Then, there was last year's Columbus Day Parade. Aside from honoring an
explorer who opened the Americas to MASSIVE GENOCIDE, I was especially offended
by a newspaper article calling Supreme Court Justice Antonin Scalia a "Paisan," and
praising him for marching in the Columbus Day Parade in the Big Apple.
Antonin Scalia? Paisan? More like, sell-out. Scalia is an embarrassment to
Italians, not anyone to be proud of. He's in the pocket of George Duh-bya Bush and
big corporations -- eliminating our Constitutional rights whenever possible,
approving sweeping powers for the Executive branch of government and protecting
corporations at the expense of everyone else -- in other words, a sold soul.
Some may even say a police state or dictatorship advocate.
Gotta wonder if he loves Mussolini or something... He sure doesn't seem to be in
love with the US Constitution.
Now that another crazy Italian has been nominated to the Supreme Court, I'm trying
to think of a term to disown them. I've met plenty of Italians I wouldn't want to
identify with over the years -- half of those were on the Long Island Railroad, I
think. You know the types -- guys whose life goals are pretty much
drinking beer and watching
football. And supporting George Duh-bya Bush because they're too lazy to read the
news, can't be bothered with more than 5 minutes of TV blather, believing it
all because educating themselves takes more work than drinking beer and watching
football. Yeah, I can't support senseless stupidity just because an Italian is
doing it.
Yet I can't think of an appropriate word to disown Italians
in a way that makes people
understand WHY they're disowned. Yes, there are always words like sleazebags or
scumballs, but those are generic terms that could apply to non-Italians as well.
Common words don't begin to address the issue of people expecting intelligent
folks like myself to
support and even admire COMPLETE MORONS just because they're covered by
the broad ethnic umbrella of Italian-Americans.
The only term that comes to mind is something used in the African-American
community -- namely, the word "Ghetto."
Let me give a couple of examples as to how the term "Ghetto" is used. Back in the
90s, I was working at the Help Desk for Prudential's Medical division
in Woodland Hills, a suburb of Los Angeles.
I'll describe some of the company politics for my fellow corporate techies,
just because bad company politics are always kind of
interesting.
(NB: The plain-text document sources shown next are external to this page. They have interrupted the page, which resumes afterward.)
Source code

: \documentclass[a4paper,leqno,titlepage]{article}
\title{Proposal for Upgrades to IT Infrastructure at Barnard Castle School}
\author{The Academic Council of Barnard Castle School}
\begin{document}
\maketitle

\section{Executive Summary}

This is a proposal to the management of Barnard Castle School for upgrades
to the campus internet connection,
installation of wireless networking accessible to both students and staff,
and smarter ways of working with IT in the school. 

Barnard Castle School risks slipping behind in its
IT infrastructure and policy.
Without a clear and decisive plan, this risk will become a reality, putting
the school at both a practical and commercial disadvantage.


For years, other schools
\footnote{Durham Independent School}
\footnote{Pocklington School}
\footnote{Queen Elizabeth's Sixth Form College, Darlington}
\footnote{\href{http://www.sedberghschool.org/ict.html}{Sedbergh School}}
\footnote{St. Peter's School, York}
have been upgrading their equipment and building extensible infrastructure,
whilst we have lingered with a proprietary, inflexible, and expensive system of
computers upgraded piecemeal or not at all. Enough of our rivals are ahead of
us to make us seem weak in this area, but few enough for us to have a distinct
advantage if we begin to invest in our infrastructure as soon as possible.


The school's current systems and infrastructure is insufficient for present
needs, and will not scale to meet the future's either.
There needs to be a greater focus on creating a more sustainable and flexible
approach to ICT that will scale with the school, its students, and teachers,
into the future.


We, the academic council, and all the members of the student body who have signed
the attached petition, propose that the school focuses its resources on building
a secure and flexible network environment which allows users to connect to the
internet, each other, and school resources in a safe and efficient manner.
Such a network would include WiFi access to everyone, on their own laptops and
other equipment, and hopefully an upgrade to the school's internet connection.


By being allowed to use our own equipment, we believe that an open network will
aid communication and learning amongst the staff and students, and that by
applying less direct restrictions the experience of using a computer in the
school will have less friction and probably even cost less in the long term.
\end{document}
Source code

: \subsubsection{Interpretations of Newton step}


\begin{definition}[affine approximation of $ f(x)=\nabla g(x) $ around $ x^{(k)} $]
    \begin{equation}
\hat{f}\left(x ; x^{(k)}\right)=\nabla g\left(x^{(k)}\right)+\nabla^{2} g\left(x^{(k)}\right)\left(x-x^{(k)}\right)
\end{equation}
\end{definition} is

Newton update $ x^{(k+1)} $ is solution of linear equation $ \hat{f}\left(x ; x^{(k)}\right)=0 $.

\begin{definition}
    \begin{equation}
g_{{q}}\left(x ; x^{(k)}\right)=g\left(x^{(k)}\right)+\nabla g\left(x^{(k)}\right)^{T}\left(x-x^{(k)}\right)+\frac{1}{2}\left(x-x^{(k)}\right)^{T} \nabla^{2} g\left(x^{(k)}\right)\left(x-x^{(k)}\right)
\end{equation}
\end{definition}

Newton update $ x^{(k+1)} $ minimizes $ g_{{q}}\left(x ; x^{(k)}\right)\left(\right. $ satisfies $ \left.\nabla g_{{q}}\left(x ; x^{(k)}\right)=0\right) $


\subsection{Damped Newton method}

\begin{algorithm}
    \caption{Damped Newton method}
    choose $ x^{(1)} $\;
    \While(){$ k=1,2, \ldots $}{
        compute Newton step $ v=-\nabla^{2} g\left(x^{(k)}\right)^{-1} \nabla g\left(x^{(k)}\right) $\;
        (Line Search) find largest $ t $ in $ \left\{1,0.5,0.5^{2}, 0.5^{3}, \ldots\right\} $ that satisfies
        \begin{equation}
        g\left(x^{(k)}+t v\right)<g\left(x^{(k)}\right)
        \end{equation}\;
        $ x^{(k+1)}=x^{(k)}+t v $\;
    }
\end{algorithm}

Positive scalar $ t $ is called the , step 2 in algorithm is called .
The manager, Ron, was kept in meetings all day by
Prudential's management, and so I was the Technical Lead Analyst, the manager of
the Help Desk in Ron's absence. During our tenure there, the FANTASTIC manager of
the IT Department decided to take a job at Coast Savings and Loan. Because
Prudential was too cheap to pay its regular employees the market rate for IT
(Information Technology/Computer) techies,
the old manager was able to steal some of the better technicians from Prudential,
to work for him at Coast Savings
and Loan. I made it clear that I wanted to stay at Pru's Help Desk with Ron,
because having a boss that nice was really rare in my career. But one of the Help
Desk techies took a job at Coast, and another one of our techies
quit for some other reason, maybe was offered a better job, which left a
couple of openings. Now, Ron was African-American, and if I was Ron's right-hand
"man," then another African-American, Tony, was my right-hand man. I could count
on Tony to walk people through fixing their own computer problems
quickly, and he always did a good job no matter what the task.
Our Help Desk, by the
way, was a picture of efficiency, partly thanks to the ticket system/knowledge base
that Ron and I had developed on our own.
But the job openings in the Help Desk meant that Ron
had to hire a couple of new guys, and he made the mistake of being too nice,
giving a couple of unqualified "black brothers" a "chance."
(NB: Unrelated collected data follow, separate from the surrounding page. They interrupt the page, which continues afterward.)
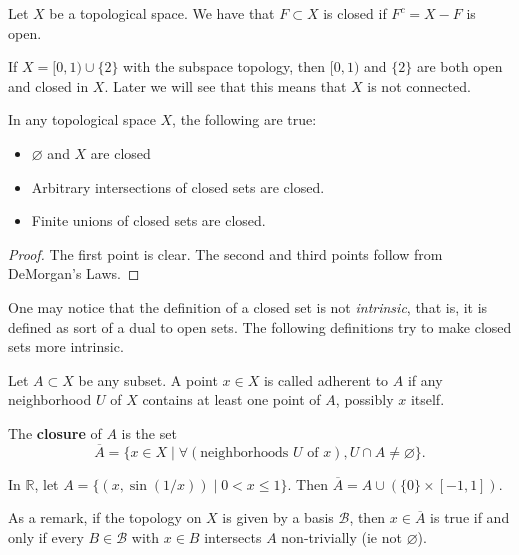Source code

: \begin{definition}
Let $X$ be a topological space. We have that $F \subset X$ is closed if $F^c = X - F$ is open.
\end{definition}

\begin{example}
If $X = [0, 1) \cup \{2\}$ with the subspace topology, then $[0, 1)$ and $\{2\}$ are both open and closed in $X$. Later we will see that this means that $X$ is not connected.
\end{example}

\begin{theorem}
In any topological space $X$, the following are true:
\begin{itemize}
	\item $\varnothing$ and $X$ are closed
	\item Arbitrary intersections of closed sets are closed.
	\item Finite unions of closed sets are closed.
\end{itemize}
\end{theorem}
\begin{proof}
The first point is clear. The second and third points follow from DeMorgan's Laws.
\end{proof}

One may notice that the definition of a closed set is not \textit{intrinsic}, that is, it is defined as sort of a dual to open sets. The following definitions try to make closed sets more intrinsic.

\begin{definition}
	Let $A \subset X$ be any subset. A point $x \in X$ is called adherent to $A$ if any neighborhood $U$ of $X$ contains at least one point of $A$, possibly $x$ itself.
\end{definition}
\begin{definition}
The \textbf{closure} of $A$ is the set 
\[\overline{A} = \{x \in X \mid \forall (\text{neighborhoods $U$ of $x$}), U \cap A \neq \varnothing\}.\]
\end{definition}

\begin{example}
In $\mathbb{R}$, let $A = \{(x, \sin(1/x)) \mid 0 < x \leq 1\}$. Then $\overline{A} = A \cup (\{0\} \times [-1, 1])$.
\end{example}

As a remark, if the topology on $X$ is given by a basis $\mathcal{B}$, then $x \in \overline{A}$ is true if and only if every $B \in \mathcal{B}$ with $x \in B$ intersects $A$ non-trivially (ie not $\varnothing$).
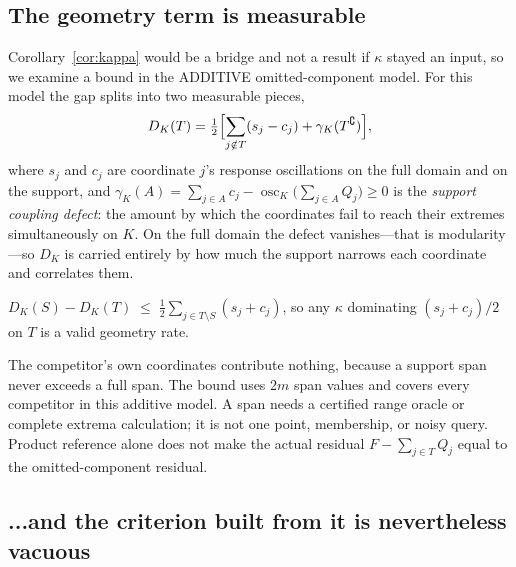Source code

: \subsection{The geometry term is measurable}

Corollary~\ref{cor:kappa} would be a bridge and not a result if $\kappa$ stayed an input,
so we examine a bound in the ADDITIVE omitted-component model. For this model the gap
splits into two measurable pieces,
\begin{equation}
D_{K}(T)=\tfrac12\Bigl[\sum_{j\notin T}(s_{j}-c_{j})+\gamma_{K}(T^{\complement})\Bigr],
\label{eq:gapsplit}
\end{equation}
where $s_{j}$ and $c_{j}$ are coordinate $j$'s response oscillations on the full domain and
on the support, and
$\gamma_{K}(A)=\sum_{j\in A}c_{j}-\operatorname{osc}_{K}\bigl(\sum_{j\in A}Q_{j}\bigr)\ge0$
is the \emph{support coupling defect}: the amount by which the coordinates fail to reach
their extremes simultaneously on $K$. On the full domain the defect vanishes---that is
modularity---so $D_{K}$ is carried entirely by how much the support narrows each coordinate
and correlates them.


\begin{theorem}
\label{thm:kappabound}
$\displaystyle D_{K}(S)-D_{K}(T)\;\le\;\tfrac12\sum_{j\in T\setminus S}(s_{j}+c_{j})$,
so any $\kappa$ dominating $(s_{j}+c_{j})/2$ on $T$ is a valid geometry rate.
\end{theorem}


The competitor's own coordinates contribute nothing, because a support span never exceeds a
full span. The bound uses $2m$ span values and covers every competitor in this additive model.
A span needs a certified range oracle or complete extrema calculation; it is not one
point, membership, or noisy query. Product reference alone does not make the actual
residual $F-\sum_{j\in T}Q_j$ equal to the omitted-component residual.

\subsection{...and the criterion built from it is nevertheless vacuous}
The 2 new guys he hired were OK I guess -- one was trying to do his best -- but they
really didn't have the skills, and were starting to irritate employees who
called the desk.
Our Help Desk supported thousands of Prudential employees with only
6 technicians at the desk, with backup technicians from other departments within IT
for in-person help (Desktop Support techies, Network techies, Client Server techies).
The desk was extremely
high volume, and you had to be both good and fast to handle your job as call after
call was automatically forwarded to your extension.
One day, an employee complained about one of the newer technicians. Ron talked
to the new techie about it, and then went back into meetings.
The newer technician
then told me that he was going to "talk to" the woman who'd made the complaint. I
was shocked. You just didn't confront "customers" (the employees we served)
in a professional corporate
environment like Prudential's. It could be considered harassment.
I warned him that he'd better be careful, because
he could easily be fired if he said the wrong thing or even if the woman took
it the wrong way.
When the new tech was out of the room I mentioned my concerns to Tony,
who said he couldn't
believe it. Tony assured me that he'd talk to the new tech about it. Then he
gave me his assessment of the new techie's plans -- "GHET-TO". I had to laugh.
"Ghetto" wasn't hard to figure out -- it
meant someone who used street behavior in the work place, wasn't
professional or educated. "I went to college, I know," he said.
Tony was something else. Aside from being great at his job in a strict and demanding
corporate workplace like Prudential (the 13th largest corporation in America at
the time), he'd even resisted baseball scouts when they wanted to take his son out
of regular private school. Tony wouldn't put up with his child neglecting
studies, said that baseball shouldn't be his kid's only option. I don't know what
Tony said to the new techie, but amazingly the new guy wasn't fired after that.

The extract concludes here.